Part I: Supersize Me
Almost three years ago, while camping, I bent over to pick something up off the ground. Pain stabbed me in the neck and traveled like electricity straight down to my toes. It almost brought me to my knees. But as swiftly as it had come, it dissipated.
Over the course of following days, my right shoulder really hurt. I tried massage, acupuncture and Chinese herbs, to no avail. I was even desperate enough to try chiropractic. (My apologies to those who believe in chiropractic, but defending all those low impact, soft tissue motor vehicle accident cases over the years really jaded me.)
As the shoulder continued to throb, my chin began to turn to the right, and lowered appreciably. I was contorted, but it was not purposeful.
My primary care physician proclaimed that it was a shoulder muscle strain and prescribed physical therapy. I spent years as a civil litigation defense attorney, defending personal injury and medical malpractice cases. I also knew my own body. Spoiler Alert: I didn’t listen to her.
I had recently taken the deposition of a treating doctor in one of my cases, and I was really impressed with him. He specialized in rehabilitation medicine. I made an appointment.
The doctor walked into the exam room, asked me to stand, and inquired, “Why are you holding your head like that?” I replied, “I’m not! This is totally involuntary!” After a few pushes and pulls with my hands, and squeezing his fingers as tight as I could (“Neurological deficit testing,” I said to myself), he declared, “You need an MRI. Today. I’m going to start making calls. Sit tight.” Within the hour, I was at Overlake Medical Center, in the magnet.
They say a picture is worth a thousand words. I’ll let the MRI speak for itself:
Several physicians commented that my herniation was the biggest one they had ever seen. I jovially replied, “Hey, I go big or stay home.” A client retorted, “Tammy, there are some contests in life you don’t want to win!”
The following day I consulted with a surgeon. Two days later, I was in neurosurgery.
I am coloring in the background and making a short story long to impress upon you how serious my condition was. As a single woman, with no roomies or significant other, I needed EVERYTHING done for me after surgery. Meals, walking the dog, changing the sheets, standby assist when I walked or showered, housekeeping – you name it, for six weeks I could not do it.
Desperate and in need, I deployed what I dubbed “The Friends and Family Network.” My friend Darren posted updates on Facebook (love you, Darren!). People came out of the woodwork to volunteer for a shift.
Part II: Cardboard Calamities
Have you ever played “The What If Game?” For the uninitiated, it is a mental self-torture device; you think of every possible dreadful outcome of a potential course of action until you talk yourself out of it. As I began to allow myself to daydream about selling everything and hitting the road, The What If Game reared its ugly head. “What if I have a sudden, debilitating illness like the neck herniation, and I’m somewhere 400 miles outside of Cleveland and don’t know anybody? Who will take care of Boss Tweed and Olive? Where will my RV go while I’m in a hospital?” The What If Game worked its black magic on me for a time; I dismissed my quest as irresponsible and untenable based on all the tragedies that could befall me out on the open road.

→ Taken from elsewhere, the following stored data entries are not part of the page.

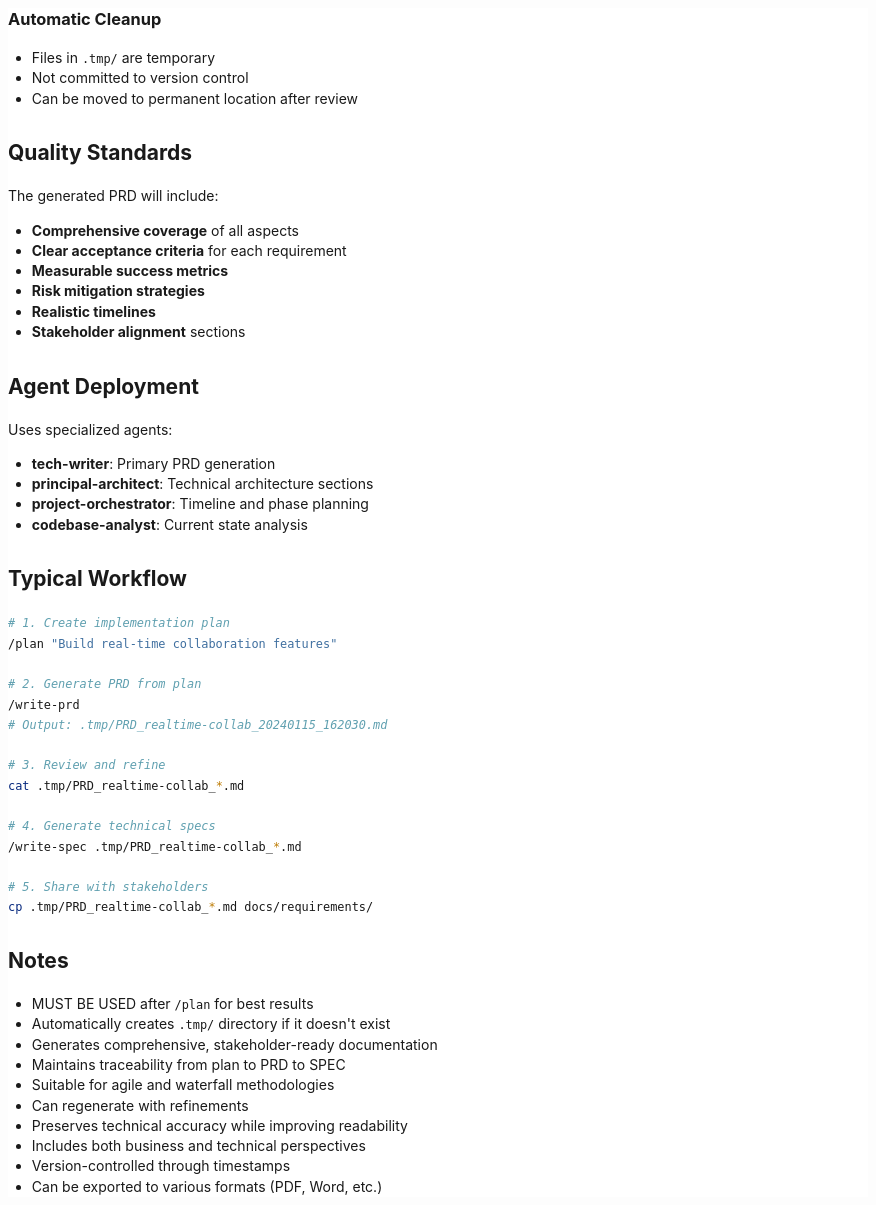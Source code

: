 ### Automatic Cleanup
- Files in `.tmp/` are temporary
- Not committed to version control
- Can be moved to permanent location after review

## Quality Standards

The generated PRD will include:
- **Comprehensive coverage** of all aspects
- **Clear acceptance criteria** for each requirement
- **Measurable success metrics**
- **Risk mitigation strategies**
- **Realistic timelines**
- **Stakeholder alignment** sections

## Agent Deployment

Uses specialized agents:
- **tech-writer**: Primary PRD generation
- **principal-architect**: Technical architecture sections
- **project-orchestrator**: Timeline and phase planning
- **codebase-analyst**: Current state analysis

## Typical Workflow

```bash
# 1. Create implementation plan
/plan "Build real-time collaboration features"

# 2. Generate PRD from plan
/write-prd
# Output: .tmp/PRD_realtime-collab_20240115_162030.md

# 3. Review and refine
cat .tmp/PRD_realtime-collab_*.md

# 4. Generate technical specs
/write-spec .tmp/PRD_realtime-collab_*.md

# 5. Share with stakeholders
cp .tmp/PRD_realtime-collab_*.md docs/requirements/
```

## Notes

- MUST BE USED after `/plan` for best results
- Automatically creates `.tmp/` directory if it doesn't exist
- Generates comprehensive, stakeholder-ready documentation
- Maintains traceability from plan to PRD to SPEC
- Suitable for agile and waterfall methodologies
- Can regenerate with refinements
- Preserves technical accuracy while improving readability
- Includes both business and technical perspectives
- Version-controlled through timestamps
- Can be exported to various formats (PDF, Word, etc.)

If, if, if, if, IF! There’s an old saying in Mississippi, “If a frog had wings, it wouldn’t bump its ass a-hoppin’.” In other words, don’t waste your time and energy questioning things that will (most likely) never be.
Part III: The World-Wide Web
Here’s what I know: I have a network, and it ain’t courtesy of Verizon. The neck herniation taught me that in times of trouble, people rise to the occasion. But ladies and gentlemen, here’s the key: You must be willing to ask for and receive help! That is difficult for many of us, including me.
I am also a contributing member of the network. If you need me, I’ll be there. Call me in the middle of the night and say, “Bring a big rug and a shovel,” and I’m on my way. Want me to grab coffee too?
I am also building out and buttressing my network. My blog has been a great resource already. I have connected with people who share my interests and have offered driveways, acreage, and curbs for Nellie and me. RVing Women (joining), the Family Motor Coach Association (joining), The Eagles (joining), Newmar Owners Forum (joining), Sisters on the Fly (member), Tin Can Tourists (member) – my network is expanding and getting stronger.
In my experience, Perfect Strangers are also a part of the network. On many occasions in my life, a stranger has stepped up for me in ways I would have never expected from even a best friend. I am astounded time and time again by the inherent goodness and decency of most people.
Is the network my insurance policy? Heavens, no. I am not kicking off this journey thinking, “If I get into trouble, someone will save me.” That’s not what the network is about. I’ve got auto coverage, health coverage, pet insurance, extended warranties, pepper spray and a bat under the bed, great cellular range, RV coverage, AAA, an umbrella policy – and the peace of mind that: 1) I can endure and survive misfortunes that might arise; and 2) help will be there if or when I need it.
So here I go, jumping into the abyss. I have no idea what will happen, and isn’t that just delicious?